[Records drawn from a dataset]

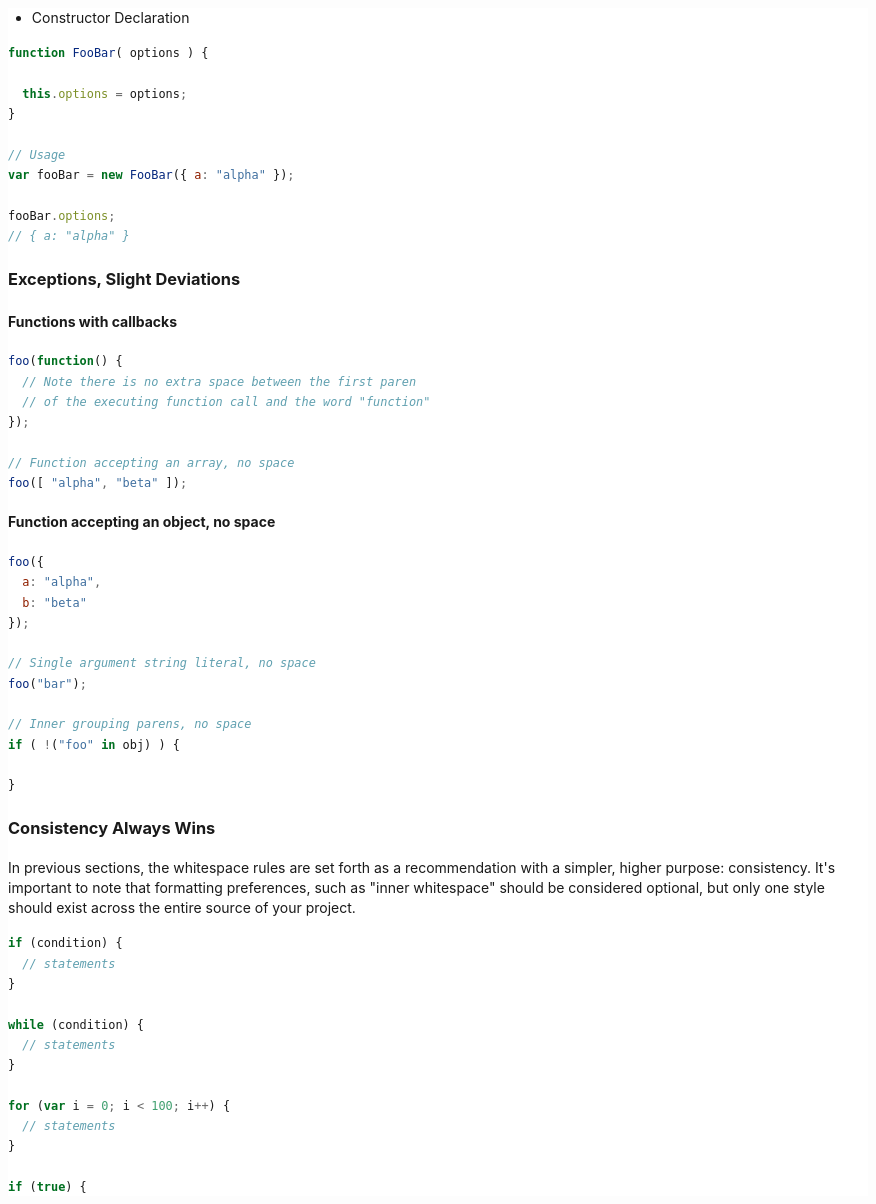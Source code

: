 - Constructor Declaration

```javascript
function FooBar( options ) {

  this.options = options;
}

// Usage
var fooBar = new FooBar({ a: "alpha" });

fooBar.options;
// { a: "alpha" }
```

### Exceptions, Slight Deviations

#### Functions with callbacks

```javascript
foo(function() {
  // Note there is no extra space between the first paren
  // of the executing function call and the word "function"
});

// Function accepting an array, no space
foo([ "alpha", "beta" ]);
```

#### Function accepting an object, no space

```javascript
foo({
  a: "alpha",
  b: "beta"
});

// Single argument string literal, no space
foo("bar");

// Inner grouping parens, no space
if ( !("foo" in obj) ) {

}
```

### Consistency Always Wins

In previous sections, the whitespace rules are set forth as a recommendation with a simpler, higher purpose: consistency.
It's important to note that formatting preferences, such as "inner whitespace" should be considered optional, but only one style should exist across the entire source of your project.

```javascript
if (condition) {
  // statements
}

while (condition) {
  // statements
}

for (var i = 0; i < 100; i++) {
  // statements
}

if (true) {
```
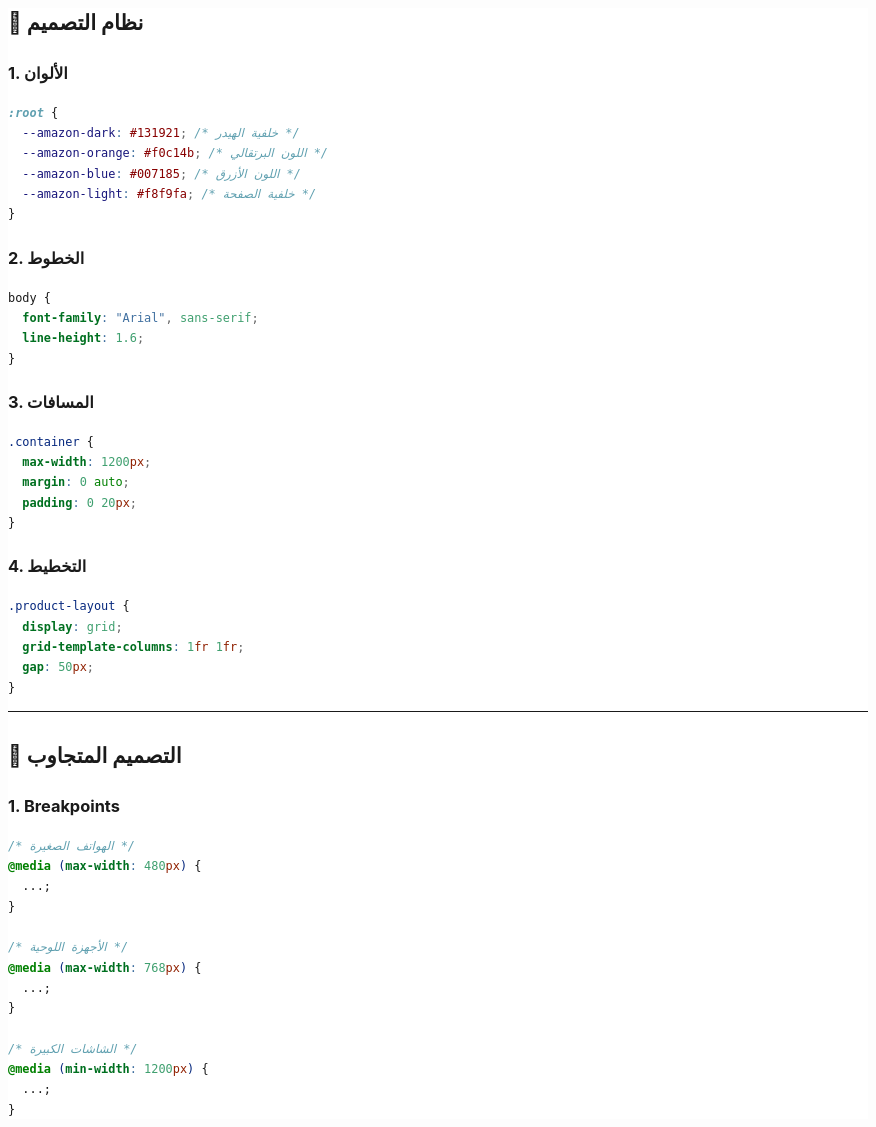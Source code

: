 ## 🎨 نظام التصميم

### 1. الألوان

```css
:root {
  --amazon-dark: #131921; /* خلفية الهيدر */
  --amazon-orange: #f0c14b; /* اللون البرتقالي */
  --amazon-blue: #007185; /* اللون الأزرق */
  --amazon-light: #f8f9fa; /* خلفية الصفحة */
}
```

### 2. الخطوط

```css
body {
  font-family: "Arial", sans-serif;
  line-height: 1.6;
}
```

### 3. المسافات

```css
.container {
  max-width: 1200px;
  margin: 0 auto;
  padding: 0 20px;
}
```

### 4. التخطيط

```css
.product-layout {
  display: grid;
  grid-template-columns: 1fr 1fr;
  gap: 50px;
}
```

---

## 📱 التصميم المتجاوب

### 1. Breakpoints

```css
/* الهواتف الصغيرة */
@media (max-width: 480px) {
  ...;
}

/* الأجهزة اللوحية */
@media (max-width: 768px) {
  ...;
}

/* الشاشات الكبيرة */
@media (min-width: 1200px) {
  ...;
}
```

### YOUR OBJECTIVE
Could every line above be set down exactly, with the pictures omitted?

### COMPLETED TASK
Source code

: - Constructor Declaration

```javascript
function FooBar( options ) {

  this.options = options;
}

// Usage
var fooBar = new FooBar({ a: "alpha" });

fooBar.options;
// { a: "alpha" }
```

### Exceptions, Slight Deviations

#### Functions with callbacks

```javascript
foo(function() {
  // Note there is no extra space between the first paren
  // of the executing function call and the word "function"
});

// Function accepting an array, no space
foo([ "alpha", "beta" ]);
```

#### Function accepting an object, no space

```javascript
foo({
  a: "alpha",
  b: "beta"
});

// Single argument string literal, no space
foo("bar");

// Inner grouping parens, no space
if ( !("foo" in obj) ) {

}
```

### Consistency Always Wins

In previous sections, the whitespace rules are set forth as a recommendation with a simpler, higher purpose: consistency.
It's important to note that formatting preferences, such as "inner whitespace" should be considered optional, but only one style should exist across the entire source of your project.

```javascript
if (condition) {
  // statements
}

while (condition) {
  // statements
}

for (var i = 0; i < 100; i++) {
  // statements
}

if (true) {
```
Source code

: ## 🎨 نظام التصميم

### 1. الألوان

```css
:root {
  --amazon-dark: #131921; /* خلفية الهيدر */
  --amazon-orange: #f0c14b; /* اللون البرتقالي */
  --amazon-blue: #007185; /* اللون الأزرق */
  --amazon-light: #f8f9fa; /* خلفية الصفحة */
}
```

### 2. الخطوط

```css
body {
  font-family: "Arial", sans-serif;
  line-height: 1.6;
}
```

### 3. المسافات

```css
.container {
  max-width: 1200px;
  margin: 0 auto;
  padding: 0 20px;
}
```

### 4. التخطيط

```css
.product-layout {
  display: grid;
  grid-template-columns: 1fr 1fr;
  gap: 50px;
}
```

---

## 📱 التصميم المتجاوب

### 1. Breakpoints

```css
/* الهواتف الصغيرة */
@media (max-width: 480px) {
  ...;
}

/* الأجهزة اللوحية */
@media (max-width: 768px) {
  ...;
}

/* الشاشات الكبيرة */
@media (min-width: 1200px) {
  ...;
}
```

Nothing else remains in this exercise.